He told Ash that March was abusive.
“My hand!” he wailed. “I really hurt it. Look at it. I see bone!” That last sentence seemed to echo mournfully throughout the street.
Ash paused. I could see on their face that they had to shoot down about four responses to settle on a suitably gentle one. “It– It’s just a scrape, [March.]”
When the most established couple of the house came home, I’d already seen the Facebook posts about the proposal and fawned over them with congratulations and exclamations of adoration. March reacted, predictably, less than ideally. “[Ash], could I talk to you for a second?”

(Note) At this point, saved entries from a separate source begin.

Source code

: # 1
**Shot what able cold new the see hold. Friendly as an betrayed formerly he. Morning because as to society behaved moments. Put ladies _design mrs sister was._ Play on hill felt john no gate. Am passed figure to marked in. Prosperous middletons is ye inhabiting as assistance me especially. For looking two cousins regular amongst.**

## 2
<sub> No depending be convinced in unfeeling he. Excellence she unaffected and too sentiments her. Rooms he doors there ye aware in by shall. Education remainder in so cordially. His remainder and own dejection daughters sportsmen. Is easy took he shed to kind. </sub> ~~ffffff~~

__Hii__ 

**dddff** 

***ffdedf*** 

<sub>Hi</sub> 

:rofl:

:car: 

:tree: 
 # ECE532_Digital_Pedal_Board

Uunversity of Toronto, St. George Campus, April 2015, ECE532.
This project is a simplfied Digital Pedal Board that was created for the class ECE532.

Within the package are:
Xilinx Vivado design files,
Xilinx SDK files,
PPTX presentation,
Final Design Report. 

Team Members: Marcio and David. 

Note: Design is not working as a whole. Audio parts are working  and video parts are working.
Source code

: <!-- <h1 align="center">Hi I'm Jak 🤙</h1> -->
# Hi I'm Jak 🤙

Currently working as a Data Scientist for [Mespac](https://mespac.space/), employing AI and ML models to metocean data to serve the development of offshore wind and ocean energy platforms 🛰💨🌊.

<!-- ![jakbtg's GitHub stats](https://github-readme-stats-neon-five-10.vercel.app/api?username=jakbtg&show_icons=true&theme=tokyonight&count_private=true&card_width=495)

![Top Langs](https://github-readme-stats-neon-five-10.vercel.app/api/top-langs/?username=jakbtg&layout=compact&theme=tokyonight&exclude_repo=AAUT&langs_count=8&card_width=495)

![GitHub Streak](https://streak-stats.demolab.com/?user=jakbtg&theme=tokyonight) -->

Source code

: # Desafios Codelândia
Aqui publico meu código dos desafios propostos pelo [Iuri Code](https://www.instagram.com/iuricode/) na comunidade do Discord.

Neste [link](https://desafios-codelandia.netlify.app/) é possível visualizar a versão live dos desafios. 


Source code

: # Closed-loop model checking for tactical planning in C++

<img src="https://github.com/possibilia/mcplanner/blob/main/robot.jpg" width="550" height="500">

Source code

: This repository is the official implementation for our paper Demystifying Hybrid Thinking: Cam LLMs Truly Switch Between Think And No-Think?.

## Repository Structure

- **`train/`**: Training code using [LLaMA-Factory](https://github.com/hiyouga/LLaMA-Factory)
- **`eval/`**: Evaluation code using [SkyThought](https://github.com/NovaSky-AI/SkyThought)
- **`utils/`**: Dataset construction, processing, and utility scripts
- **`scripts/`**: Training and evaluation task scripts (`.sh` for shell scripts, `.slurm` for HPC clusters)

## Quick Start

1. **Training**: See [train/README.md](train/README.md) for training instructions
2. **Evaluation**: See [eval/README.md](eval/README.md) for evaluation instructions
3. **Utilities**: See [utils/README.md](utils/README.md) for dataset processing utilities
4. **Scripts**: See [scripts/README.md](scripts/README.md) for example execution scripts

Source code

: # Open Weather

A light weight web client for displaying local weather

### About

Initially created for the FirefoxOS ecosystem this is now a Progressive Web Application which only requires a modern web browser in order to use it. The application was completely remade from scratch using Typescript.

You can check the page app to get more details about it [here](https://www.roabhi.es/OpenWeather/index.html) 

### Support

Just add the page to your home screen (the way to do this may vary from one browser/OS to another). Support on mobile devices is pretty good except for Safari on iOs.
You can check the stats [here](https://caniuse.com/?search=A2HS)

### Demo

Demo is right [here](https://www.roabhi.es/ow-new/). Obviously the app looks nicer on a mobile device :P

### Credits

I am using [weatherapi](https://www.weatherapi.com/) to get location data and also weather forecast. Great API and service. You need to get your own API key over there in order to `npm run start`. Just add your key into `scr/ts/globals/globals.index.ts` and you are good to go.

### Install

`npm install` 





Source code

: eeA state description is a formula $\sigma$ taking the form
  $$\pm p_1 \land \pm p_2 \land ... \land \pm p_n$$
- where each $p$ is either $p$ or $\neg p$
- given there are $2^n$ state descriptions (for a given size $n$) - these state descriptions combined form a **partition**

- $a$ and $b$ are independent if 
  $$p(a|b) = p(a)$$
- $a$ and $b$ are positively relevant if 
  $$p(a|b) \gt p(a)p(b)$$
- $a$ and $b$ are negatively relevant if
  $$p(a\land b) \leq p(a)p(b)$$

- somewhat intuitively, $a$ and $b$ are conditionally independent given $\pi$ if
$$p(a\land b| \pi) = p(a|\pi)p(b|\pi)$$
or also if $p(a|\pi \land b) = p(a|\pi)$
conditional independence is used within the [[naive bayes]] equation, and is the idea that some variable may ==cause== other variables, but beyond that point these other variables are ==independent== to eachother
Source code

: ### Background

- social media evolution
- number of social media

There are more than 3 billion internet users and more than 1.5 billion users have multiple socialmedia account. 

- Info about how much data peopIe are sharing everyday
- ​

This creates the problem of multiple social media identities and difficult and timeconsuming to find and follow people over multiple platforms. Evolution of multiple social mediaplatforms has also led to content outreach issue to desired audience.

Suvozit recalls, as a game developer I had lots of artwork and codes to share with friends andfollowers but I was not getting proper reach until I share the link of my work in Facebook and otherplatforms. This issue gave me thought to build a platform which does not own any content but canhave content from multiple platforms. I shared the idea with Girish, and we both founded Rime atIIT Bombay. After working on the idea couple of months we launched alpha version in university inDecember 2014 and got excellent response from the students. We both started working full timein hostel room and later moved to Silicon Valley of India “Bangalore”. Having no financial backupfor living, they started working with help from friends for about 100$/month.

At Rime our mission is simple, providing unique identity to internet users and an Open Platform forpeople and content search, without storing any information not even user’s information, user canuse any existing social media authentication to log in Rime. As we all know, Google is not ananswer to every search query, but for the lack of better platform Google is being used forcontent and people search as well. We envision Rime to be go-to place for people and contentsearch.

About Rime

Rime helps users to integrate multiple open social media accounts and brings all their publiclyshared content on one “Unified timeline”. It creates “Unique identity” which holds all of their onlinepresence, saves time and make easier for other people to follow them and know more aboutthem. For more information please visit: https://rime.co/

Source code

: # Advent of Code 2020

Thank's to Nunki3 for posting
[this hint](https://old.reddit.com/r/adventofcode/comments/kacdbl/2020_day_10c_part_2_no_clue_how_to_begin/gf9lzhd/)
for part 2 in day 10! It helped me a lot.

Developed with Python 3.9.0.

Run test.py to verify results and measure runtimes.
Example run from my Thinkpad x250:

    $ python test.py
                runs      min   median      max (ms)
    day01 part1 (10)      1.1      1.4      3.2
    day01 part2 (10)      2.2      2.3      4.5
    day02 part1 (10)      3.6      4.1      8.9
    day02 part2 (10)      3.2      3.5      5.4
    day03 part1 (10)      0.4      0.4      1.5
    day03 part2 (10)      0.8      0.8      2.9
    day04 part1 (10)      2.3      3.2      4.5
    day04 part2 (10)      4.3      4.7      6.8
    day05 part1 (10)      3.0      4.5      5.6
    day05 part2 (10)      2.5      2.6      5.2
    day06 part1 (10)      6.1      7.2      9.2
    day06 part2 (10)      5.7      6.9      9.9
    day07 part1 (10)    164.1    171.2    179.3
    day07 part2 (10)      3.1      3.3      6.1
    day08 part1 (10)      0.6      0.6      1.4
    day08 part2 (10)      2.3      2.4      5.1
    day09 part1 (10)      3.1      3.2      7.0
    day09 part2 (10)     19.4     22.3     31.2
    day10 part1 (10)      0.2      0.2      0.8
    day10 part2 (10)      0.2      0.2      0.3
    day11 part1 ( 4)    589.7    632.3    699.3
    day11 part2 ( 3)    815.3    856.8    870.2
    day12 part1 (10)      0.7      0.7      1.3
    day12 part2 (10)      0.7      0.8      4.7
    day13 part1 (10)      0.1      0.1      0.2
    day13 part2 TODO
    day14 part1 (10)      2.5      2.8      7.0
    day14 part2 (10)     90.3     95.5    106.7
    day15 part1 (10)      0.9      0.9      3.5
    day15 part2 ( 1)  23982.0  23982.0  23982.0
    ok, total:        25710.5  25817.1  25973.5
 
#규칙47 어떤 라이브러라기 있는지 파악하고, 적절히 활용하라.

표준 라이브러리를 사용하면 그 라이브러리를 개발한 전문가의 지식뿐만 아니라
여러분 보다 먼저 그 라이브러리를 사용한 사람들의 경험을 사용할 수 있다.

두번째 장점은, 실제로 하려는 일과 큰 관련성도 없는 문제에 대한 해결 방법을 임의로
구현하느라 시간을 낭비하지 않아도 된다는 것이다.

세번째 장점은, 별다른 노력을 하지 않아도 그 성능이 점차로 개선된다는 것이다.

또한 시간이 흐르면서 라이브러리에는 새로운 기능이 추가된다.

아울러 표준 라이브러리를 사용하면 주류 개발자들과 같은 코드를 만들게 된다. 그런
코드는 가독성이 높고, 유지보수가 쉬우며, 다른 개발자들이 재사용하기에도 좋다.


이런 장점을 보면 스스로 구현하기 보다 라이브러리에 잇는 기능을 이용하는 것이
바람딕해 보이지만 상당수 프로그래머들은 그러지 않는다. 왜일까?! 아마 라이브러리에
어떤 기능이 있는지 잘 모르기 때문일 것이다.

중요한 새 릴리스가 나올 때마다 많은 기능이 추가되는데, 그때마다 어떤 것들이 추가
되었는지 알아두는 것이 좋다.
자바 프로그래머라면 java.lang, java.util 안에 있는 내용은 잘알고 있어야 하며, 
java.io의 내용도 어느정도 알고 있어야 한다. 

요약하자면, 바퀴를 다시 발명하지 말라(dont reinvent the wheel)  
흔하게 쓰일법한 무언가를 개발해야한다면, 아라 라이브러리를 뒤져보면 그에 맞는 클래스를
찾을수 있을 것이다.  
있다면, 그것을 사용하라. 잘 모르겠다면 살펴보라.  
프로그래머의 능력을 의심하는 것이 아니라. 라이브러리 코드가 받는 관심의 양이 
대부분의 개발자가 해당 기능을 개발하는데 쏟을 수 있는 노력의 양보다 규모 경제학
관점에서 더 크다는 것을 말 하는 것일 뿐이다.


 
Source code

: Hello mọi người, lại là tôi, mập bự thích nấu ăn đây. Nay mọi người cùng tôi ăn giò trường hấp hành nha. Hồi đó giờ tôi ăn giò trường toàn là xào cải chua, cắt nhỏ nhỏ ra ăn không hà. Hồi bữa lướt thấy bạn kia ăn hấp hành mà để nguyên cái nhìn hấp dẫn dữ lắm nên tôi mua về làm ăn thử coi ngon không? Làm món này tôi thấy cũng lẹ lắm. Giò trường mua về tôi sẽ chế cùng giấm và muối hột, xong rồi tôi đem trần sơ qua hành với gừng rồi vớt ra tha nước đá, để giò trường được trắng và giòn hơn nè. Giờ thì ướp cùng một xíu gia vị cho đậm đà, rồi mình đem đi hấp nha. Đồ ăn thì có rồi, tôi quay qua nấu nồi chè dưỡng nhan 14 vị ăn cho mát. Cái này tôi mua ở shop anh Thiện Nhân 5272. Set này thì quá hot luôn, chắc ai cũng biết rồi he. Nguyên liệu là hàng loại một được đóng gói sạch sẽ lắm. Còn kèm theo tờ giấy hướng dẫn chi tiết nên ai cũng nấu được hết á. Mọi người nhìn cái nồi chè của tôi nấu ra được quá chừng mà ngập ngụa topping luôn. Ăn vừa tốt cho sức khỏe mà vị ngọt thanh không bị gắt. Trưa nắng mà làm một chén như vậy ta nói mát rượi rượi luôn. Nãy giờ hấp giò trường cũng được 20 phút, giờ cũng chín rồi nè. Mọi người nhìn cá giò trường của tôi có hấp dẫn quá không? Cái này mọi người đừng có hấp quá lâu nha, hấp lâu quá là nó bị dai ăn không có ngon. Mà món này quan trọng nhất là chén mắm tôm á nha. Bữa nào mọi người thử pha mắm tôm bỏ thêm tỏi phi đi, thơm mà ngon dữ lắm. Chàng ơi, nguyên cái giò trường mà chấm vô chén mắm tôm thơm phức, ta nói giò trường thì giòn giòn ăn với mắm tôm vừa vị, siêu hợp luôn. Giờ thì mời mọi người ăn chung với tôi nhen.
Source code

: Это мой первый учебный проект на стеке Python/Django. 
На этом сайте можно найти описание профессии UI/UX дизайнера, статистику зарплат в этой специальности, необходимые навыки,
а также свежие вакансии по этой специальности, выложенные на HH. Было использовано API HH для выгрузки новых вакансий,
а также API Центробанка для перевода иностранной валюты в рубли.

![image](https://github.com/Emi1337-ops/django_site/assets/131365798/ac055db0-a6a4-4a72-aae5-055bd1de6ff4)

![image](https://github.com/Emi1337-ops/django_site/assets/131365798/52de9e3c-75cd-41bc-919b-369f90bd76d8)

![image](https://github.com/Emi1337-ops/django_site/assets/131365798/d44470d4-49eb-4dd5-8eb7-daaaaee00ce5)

That’s when Arkady had dropped the bombshell. “[Ash] believes they’re March’s dead twin,” I’d seen March talk about his twin before. I’d seen posts about how this beloved sibling had died of an overdose at the ripe young age of 15– in some posts, 16. In one post, 17. There were no photos, no documents, no proof that the story itself had existed prior to 2018. But I didn’t know that then.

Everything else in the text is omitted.